"This award is funded under the American Recovery and Reinvestment Act of 2009 (Public Law 111-5)."
In this project the PI will study lightweight embodiment as an input for collaborative creative interaction, specifically applied to the domain of dance. The PI and her team of technologists, choreographers and artists will work together to define an evolving system that assists in the design and production of interactive dance performances with real-time audience interaction. The Dance.Draw system will enable dancers' motions, tracked via small RF transmitters worn in satin cuffs, to act as input streams that can be flexibly applied as control parameters for interactive visualizations. The system will log dancers' motions and will be able to composite video of the dancers with different visualizations, enabling post-hoc analysis of the choreography and exploration of prospective mappings between the motion and the projected media. This will allow choreographers to explore interactive dance without always having a full cast of dancers present. In addition, it will enable other stakeholders, such as artists and musicians, to experiment offline with their media and adjust how these interplay with the choreography. The system will be extended into a Web-based "DanceTube" application that will allow the public to engage in interactive dance choreography. In addition to using the dancers' movements on stage and the motion of their bodies in place, the PI plans to allow the Dance.Draw system to use input from the audience to provide a feedback loop between the audience, dancers and visualizations. To this end her team will build dual-channel, wireless audience response devices; these handheld meters will allow the audience to explicitly indicate levels of engagement using a knob or slider while simultaneously collecting implicit biometric arousal information via galvanic skin response, both to help evaluate audience response to interactive dance performances and potentially to provide input as well. The aggregate audience response or random individual responses can be mapped to specific types of visualizations, which the dancers can react to, making each performance unique and giving the audience an expanded role in the interaction. Finally, the PI will develop a new standardized survey mechanism to help evaluate the Dance.Draw interface as a creativity support tool; this survey will be applied in user studies throughout the project, and thus will itself be thoroughly tested as an evaluation mechanism.
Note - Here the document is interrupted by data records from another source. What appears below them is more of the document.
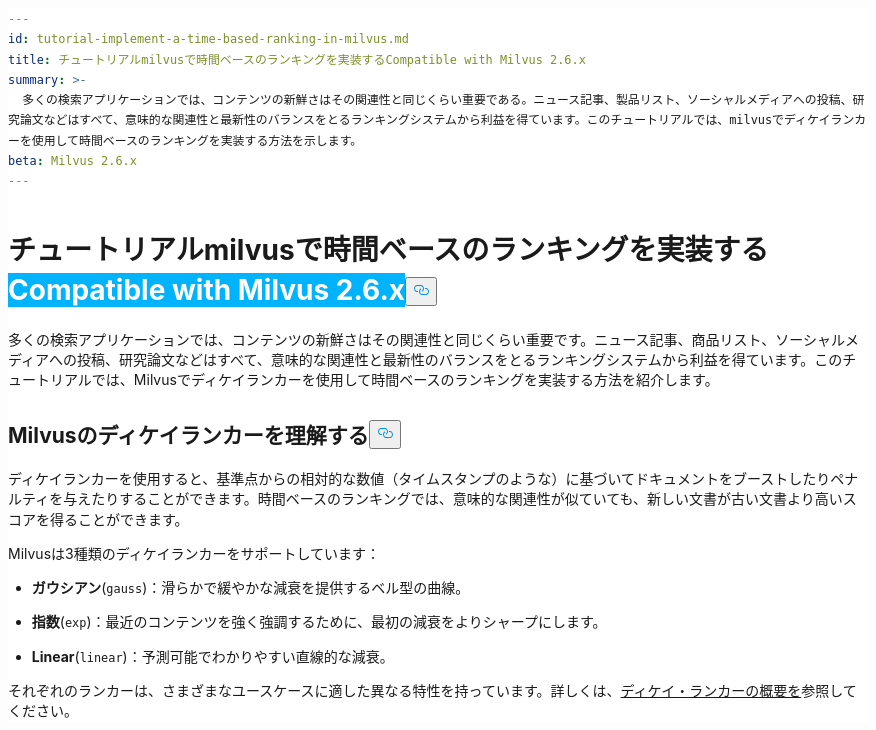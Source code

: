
 ```yaml
---
id: tutorial-implement-a-time-based-ranking-in-milvus.md
title: チュートリアルmilvusで時間ベースのランキングを実装するCompatible with Milvus 2.6.x
summary: >-
  多くの検索アプリケーションでは、コンテンツの新鮮さはその関連性と同じくらい重要である。ニュース記事、製品リスト、ソーシャルメディアへの投稿、研究論文などはすべて、意味的な関連性と最新性のバランスをとるランキングシステムから利益を得ています。このチュートリアルでは、milvusでディケイランカーを使用して時間ベースのランキングを実装する方法を示します。
beta: Milvus 2.6.x
---
```

<h1 id="Tutorial-Implement-Time-based-Ranking-in-Milvus" class="common-anchor-header">チュートリアルmilvusで時間ベースのランキングを実装する<span class="beta-tag" style="background-color:rgb(0, 179, 255);color:white" translate="no">Compatible with Milvus 2.6.x</span><button data-href="#Tutorial-Implement-Time-based-Ranking-in-Milvus" class="anchor-icon" translate="no">
      <svg translate="no"
        aria-hidden="true"
        focusable="false"
        height="20"
        version="1.1"
        viewBox="0 0 16 16"
        width="16"
      >
        <path
          fill="#0092E4"
          fill-rule="evenodd"
          d="M4 9h1v1H4c-1.5 0-3-1.69-3-3.5S2.55 3 4 3h4c1.45 0 3 1.69 3 3.5 0 1.41-.91 2.72-2 3.25V8.59c.58-.45 1-1.27 1-2.09C10 5.22 8.98 4 8 4H4c-.98 0-2 1.22-2 2.5S3 9 4 9zm9-3h-1v1h1c1 0 2 1.22 2 2.5S13.98 12 13 12H9c-.98 0-2-1.22-2-2.5 0-.83.42-1.64 1-2.09V6.25c-1.09.53-2 1.84-2 3.25C6 11.31 7.55 13 9 13h4c1.45 0 3-1.69 3-3.5S14.5 6 13 6z"
        ></path>
      </svg>
    </button></h1><p>多くの検索アプリケーションでは、コンテンツの新鮮さはその関連性と同じくらい重要です。ニュース記事、商品リスト、ソーシャルメディアへの投稿、研究論文などはすべて、意味的な関連性と最新性のバランスをとるランキングシステムから利益を得ています。このチュートリアルでは、Milvusでディケイランカーを使用して時間ベースのランキングを実装する方法を紹介します。</p>
<h2 id="Understand-decay-rankers-in-Milvus" class="common-anchor-header">Milvusのディケイランカーを理解する<button data-href="#Understand-decay-rankers-in-Milvus" class="anchor-icon" translate="no">
      <svg translate="no"
        aria-hidden="true"
        focusable="false"
        height="20"
        version="1.1"
        viewBox="0 0 16 16"
        width="16"
      >
        <path
          fill="#0092E4"
          fill-rule="evenodd"
          d="M4 9h1v1H4c-1.5 0-3-1.69-3-3.5S2.55 3 4 3h4c1.45 0 3 1.69 3 3.5 0 1.41-.91 2.72-2 3.25V8.59c.58-.45 1-1.27 1-2.09C10 5.22 8.98 4 8 4H4c-.98 0-2 1.22-2 2.5S3 9 4 9zm9-3h-1v1h1c1 0 2 1.22 2 2.5S13.98 12 13 12H9c-.98 0-2-1.22-2-2.5 0-.83.42-1.64 1-2.09V6.25c-1.09.53-2 1.84-2 3.25C6 11.31 7.55 13 9 13h4c1.45 0 3-1.69 3-3.5S14.5 6 13 6z"
        ></path>
      </svg>
    </button></h2><p>ディケイランカーを使用すると、基準点からの相対的な数値（タイムスタンプのような）に基づいてドキュメントをブーストしたりペナルティを与えたりすることができます。時間ベースのランキングでは、意味的な関連性が似ていても、新しい文書が古い文書より高いスコアを得ることができます。</p>
<p>Milvusは3種類のディケイランカーをサポートしています：</p>
<ul>
<li><p><strong>ガウシアン</strong>(<code translate="no">gauss</code>)：滑らかで緩やかな減衰を提供するベル型の曲線。</p></li>
<li><p><strong>指数</strong>(<code translate="no">exp</code>)：最近のコンテンツを強く強調するために、最初の減衰をよりシャープにします。</p></li>
<li><p><strong>Linear</strong>(<code translate="no">linear</code>)：予測可能でわかりやすい直線的な減衰。</p></li>
</ul>
<p>それぞれのランカーは、さまざまなユースケースに適した異なる特性を持っています。詳しくは、<a href="/docs/ja/decay-ranker-overview.md">ディケイ・ランカーの概要を</a>参照してください。</p>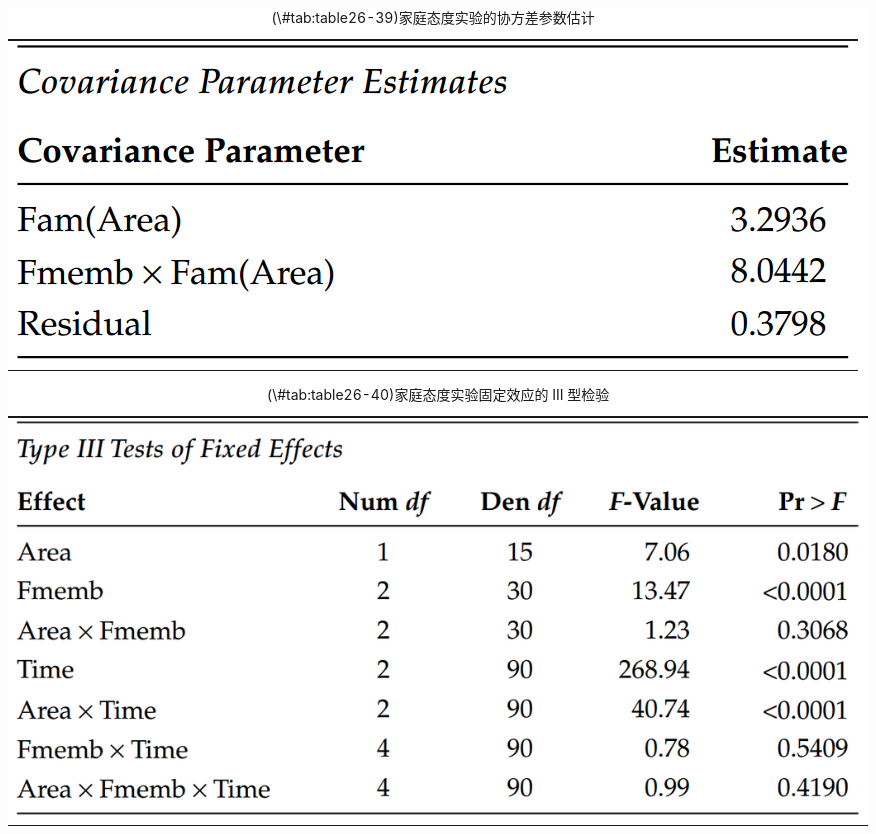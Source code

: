 <table>
<caption>(\#tab:table26-39)家庭态度实验的协方差参数估计</caption>
 <thead>
  <tr>
   <th style="text-align:center;color: white !important;background-color: white !important;font-size: 0px;"> x </th>
  </tr>
 </thead>
<tbody>
  <tr>
   <td style="text-align:center;">  <img src="table/table%2026.39.png">
</td>
  </tr>
</tbody>
</table>

<table>
<caption>(\#tab:table26-40)家庭态度实验固定效应的 III 型检验</caption>
 <thead>
  <tr>
   <th style="text-align:center;color: white !important;background-color: white !important;font-size: 0px;"> x </th>
  </tr>
 </thead>
<tbody>
  <tr>
   <td style="text-align:center;">  <img src="table/table%2026.40.png">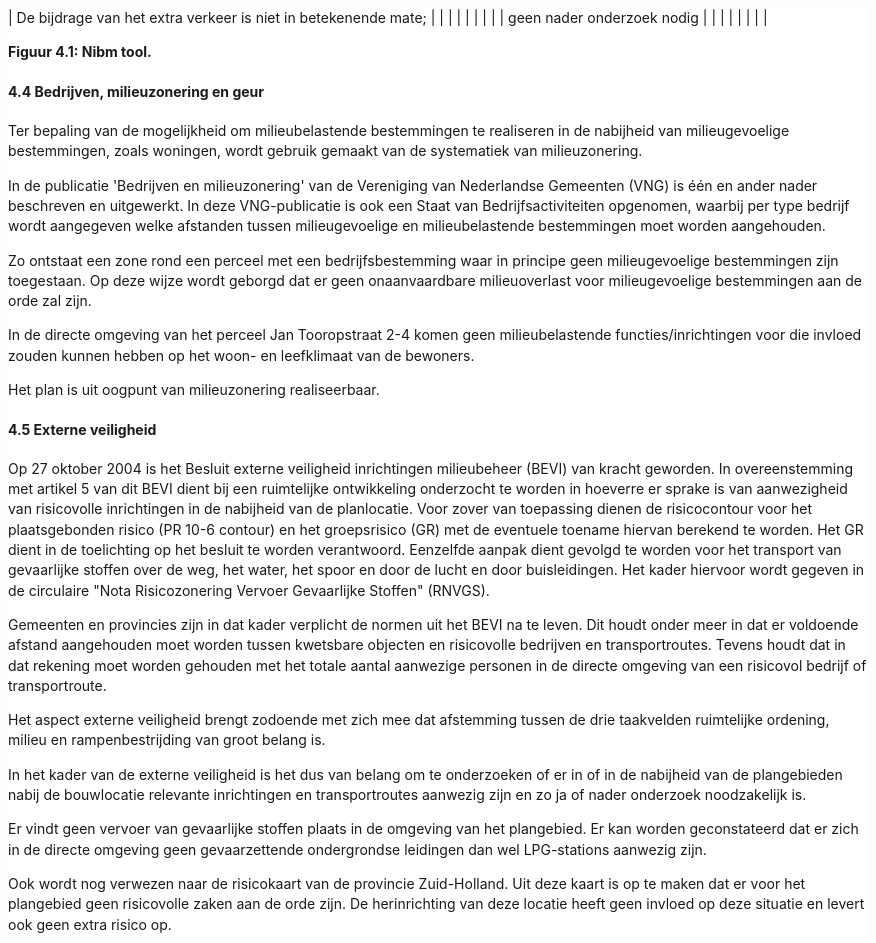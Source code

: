 | De bijdrage van het extra verkeer is niet in betekenende mate; |      |  |  |  |  |  |  |
| geen nader onderzoek nodig                                     |      |  |  |  |  |  |  |

**Figuur 4.1: Nibm tool.**

#### **4.4 Bedrijven, milieuzonering en geur**

Ter bepaling van de mogelijkheid om milieubelastende bestemmingen te realiseren in de nabijheid van milieugevoelige bestemmingen, zoals woningen, wordt gebruik gemaakt van de systematiek van milieuzonering.

In de publicatie 'Bedrijven en milieuzonering' van de Vereniging van Nederlandse Gemeenten (VNG) is één en ander nader beschreven en uitgewerkt. In deze VNG-publicatie is ook een Staat van Bedrijfsactiviteiten opgenomen, waarbij per type bedrijf wordt aangegeven welke afstanden tussen milieugevoelige en milieubelastende bestemmingen moet worden aangehouden.

Zo ontstaat een zone rond een perceel met een bedrijfsbestemming waar in principe geen milieugevoelige bestemmingen zijn toegestaan. Op deze wijze wordt geborgd dat er geen onaanvaardbare milieuoverlast voor milieugevoelige bestemmingen aan de orde zal zijn.

In de directe omgeving van het perceel Jan Tooropstraat 2-4 komen geen milieubelastende functies/inrichtingen voor die invloed zouden kunnen hebben op het woon- en leefklimaat van de bewoners.

Het plan is uit oogpunt van milieuzonering realiseerbaar.

#### **4.5 Externe veiligheid**

Op 27 oktober 2004 is het Besluit externe veiligheid inrichtingen milieubeheer (BEVI) van kracht geworden. In overeenstemming met artikel 5 van dit BEVI dient bij een ruimtelijke ontwikkeling onderzocht te worden in hoeverre er sprake is van aanwezigheid van risicovolle inrichtingen in de nabijheid van de planlocatie. Voor zover van toepassing dienen de risicocontour voor het plaatsgebonden risico (PR 10-6 contour) en het groepsrisico (GR) met de eventuele toename hiervan berekend te worden. Het GR dient in de toelichting op het besluit te worden verantwoord. Eenzelfde aanpak dient gevolgd te worden voor het transport van gevaarlijke stoffen over de weg, het water, het spoor en door de lucht en door buisleidingen. Het kader hiervoor wordt gegeven in de circulaire "Nota Risicozonering Vervoer Gevaarlijke Stoffen" (RNVGS).

Gemeenten en provincies zijn in dat kader verplicht de normen uit het BEVI na te leven. Dit houdt onder meer in dat er voldoende afstand aangehouden moet worden tussen kwetsbare objecten en risicovolle bedrijven en transportroutes. Tevens houdt dat in dat rekening moet worden gehouden met het totale aantal aanwezige personen in de directe omgeving van een risicovol bedrijf of transportroute.

Het aspect externe veiligheid brengt zodoende met zich mee dat afstemming tussen de drie taakvelden ruimtelijke ordening, milieu en rampenbestrijding van groot belang is.

In het kader van de externe veiligheid is het dus van belang om te onderzoeken of er in of in de nabijheid van de plangebieden nabij de bouwlocatie relevante inrichtingen en transportroutes aanwezig zijn en zo ja of nader onderzoek noodzakelijk is.

Er vindt geen vervoer van gevaarlijke stoffen plaats in de omgeving van het plangebied. Er kan worden geconstateerd dat er zich in de directe omgeving geen gevaarzettende ondergrondse leidingen dan wel LPG-stations aanwezig zijn.

Ook wordt nog verwezen naar de risicokaart van de provincie Zuid-Holland. Uit deze kaart is op te maken dat er voor het plangebied geen risicovolle zaken aan de orde zijn. De herinrichting van deze locatie heeft geen invloed op deze situatie en levert ook geen extra risico op.
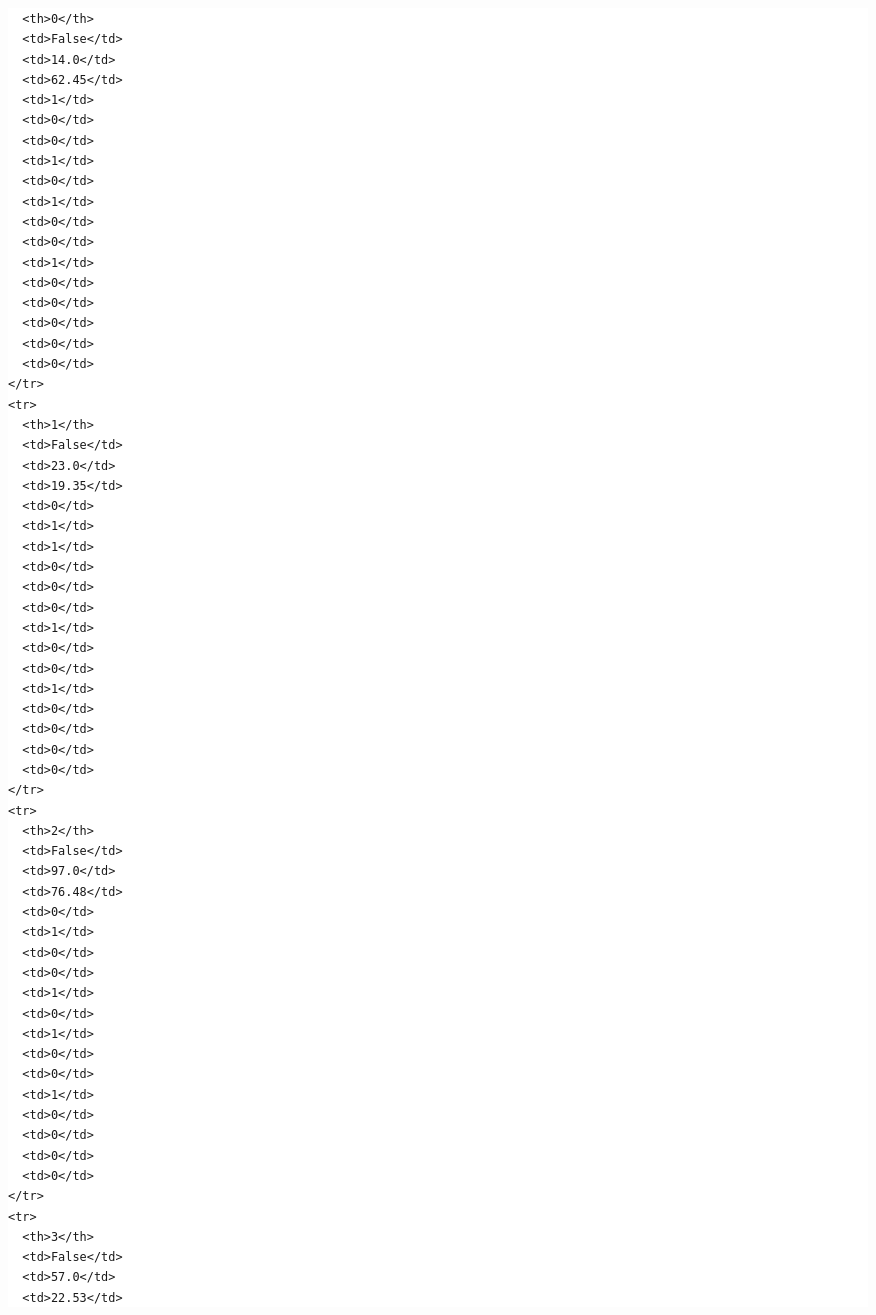       <th>0</th>
      <td>False</td>
      <td>14.0</td>
      <td>62.45</td>
      <td>1</td>
      <td>0</td>
      <td>0</td>
      <td>1</td>
      <td>0</td>
      <td>1</td>
      <td>0</td>
      <td>0</td>
      <td>1</td>
      <td>0</td>
      <td>0</td>
      <td>0</td>
      <td>0</td>
      <td>0</td>
    </tr>
    <tr>
      <th>1</th>
      <td>False</td>
      <td>23.0</td>
      <td>19.35</td>
      <td>0</td>
      <td>1</td>
      <td>1</td>
      <td>0</td>
      <td>0</td>
      <td>0</td>
      <td>1</td>
      <td>0</td>
      <td>0</td>
      <td>1</td>
      <td>0</td>
      <td>0</td>
      <td>0</td>
      <td>0</td>
    </tr>
    <tr>
      <th>2</th>
      <td>False</td>
      <td>97.0</td>
      <td>76.48</td>
      <td>0</td>
      <td>1</td>
      <td>0</td>
      <td>0</td>
      <td>1</td>
      <td>0</td>
      <td>1</td>
      <td>0</td>
      <td>0</td>
      <td>1</td>
      <td>0</td>
      <td>0</td>
      <td>0</td>
      <td>0</td>
    </tr>
    <tr>
      <th>3</th>
      <td>False</td>
      <td>57.0</td>
      <td>22.53</td>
Broader Impacts: This interdisciplinary project will promote mutual understanding among artists, choreographers, dancers and technologists. Project outcomes will include new technologies to support human creativity, as well as increased understanding of creative processes during physical, embodied, collaborative activity. The Web-based "DanceTube" application will allow the public to experience the process of interactive dance design. The PI will further organize dance camps for school-aged children, in which the new technology will be featured. The results of this research will be disseminated broadly through scientific conferences such as CHI, UIST, and CSCW, and also via dance festivals and dance-related conferences and venues. The PI will make the Dance.Draw application and source code available through a public repository such as Sourceforge.